C’était une sorte de débarras, avec plein d’étagères, des bouteilles, des provisions, des produits de nettoyage, des balais, bref tout un bric-à-brac. Sur l'étagère la plus élevée, il y avait quelques livres ; il devait y avoir une raison pour qu’ils soient placés si haut ! Probablement pour que les enfants ne puissent pas les atteindre…
Un jour, mon frère, curieux comme il était, grimpa sur une chaise et se saisit du livre le plus imposant : un très gros livre à couverture de cuir rouge foncé. Sur celle-ci il y avait inscrit en grosses lettres gothiques "SITTENGESCHICHTE". Mon frère venait de découvrir le paradis défendu !
C'était une "histoire de mœurs", écrite heureusement non seulement en allemand, mais aussi en caractères gothiques, un vrai charabia pour mon frère.

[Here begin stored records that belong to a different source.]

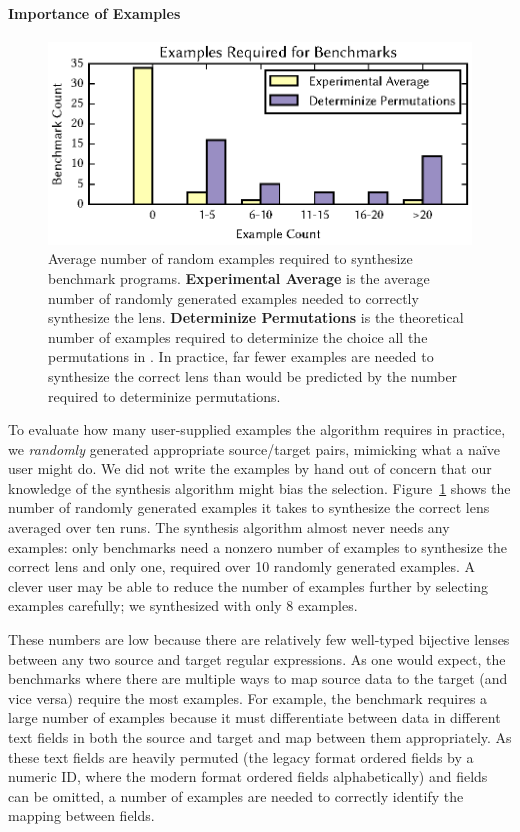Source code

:\documentclass[acmsmall,screen]{acmart}
\begin{document}
\paragraph*{Importance of Examples}

\begin{figure}
  \centering
  \includegraphics{generated-graphs/examples.eps}
  \caption{Average number of random examples required to synthesize benchmark
    programs.  {\bf Experimental Average} is the average number of randomly
    generated examples needed to correctly synthesize the lens.  {\bf
      Determinize Permutations} is the theoretical number of examples required
    to determinize the choice all the permutations in \RigidSynth{}.
    In practice, far fewer examples are
    needed to synthesize the correct lens than would be predicted by the number
    required to determinize permutations.}
  \label{fig:exs-reqd}
\end{figure}

To evaluate how many user-supplied examples the algorithm requires in
practice, we \textit{randomly} generated appropriate source/target
pairs, mimicking what a na\"{i}ve user might do.  We did not write the
examples by hand out of concern that our knowledge of the synthesis
algorithm might bias the selection. Figure~\ref{fig:exs-reqd} shows
the number of randomly generated examples it takes to synthesize the
correct lens averaged over ten runs.  The synthesis algorithm almost never needs
any examples: only \ExamplesRequiringNonzeroExamples{} benchmarks need a nonzero number of examples to
synthesize the correct lens and only one,  required over
10 randomly generated examples.
A clever user may be able to reduce the
number of examples further by selecting examples carefully; we
synthesized  with only 8 examples.

These numbers are low because there are relatively few well-typed
bijective lenses between any two source and target regular expressions. 
As one would expect, the benchmarks where there are multiple ways to
map source data to the target (and vice versa) require the most examples.
For example, the benchmark  requires a large number of
examples because it
must differentiate between data in different text fields in both the
source and target and map between them appropriately.  As these text fields are
heavily permuted
(the legacy format ordered fields by a numeric ID, where
the modern format ordered fields alphabetically) and fields can be
omitted, a number of examples are needed to correctly identify the mapping
between fields.
\end{document}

Quand il vit qu’il ne pouvait pas lire le texte, il se mit à feuilleter le livre et tomba sur les illustrations. Il n’y avait que des corps nus dans les positions les plus incroyables. Ne pouvant supporter de ne pas partager ces pages interdites avec quelqu’un, mon frère m’appela.
Aujourd’hui, les fillettes de dix ans ne s'étonnent plus de grand-chose, entre télévision, Internet et jeux vidéo ; mais pour moi en 1932, fréquentant un collège religieux, ces images étaient de la pure folie. Ces couples nus que je voyais dans des poses incroyables étaient pour moi un "mystère diabolique", mais qui m’intriguait et me fascinait.
Mon frère et moi avons ainsi passé des soirées entières à nous "instruire", perchés sur des chaises, puisque par un étrange respect, on n'osait pas descendre ce livre de son étagère. Quand on entendait le bruit de l'ascenseur qui annonçait le retour de nos parents, nous filions dans nos chambres, nous couvrant la tête de nos couvertures et faisant semblant de dormir. Mais je ne pouvais pas dormir, trop de questions me passaient par la tête, comme par exemple "Pourquoi mon père avait-il acheté ce livre ?" ou bien "Est ce que mon père et ma mère essayaient d'imiter ces images ? ". C'était impensable !!!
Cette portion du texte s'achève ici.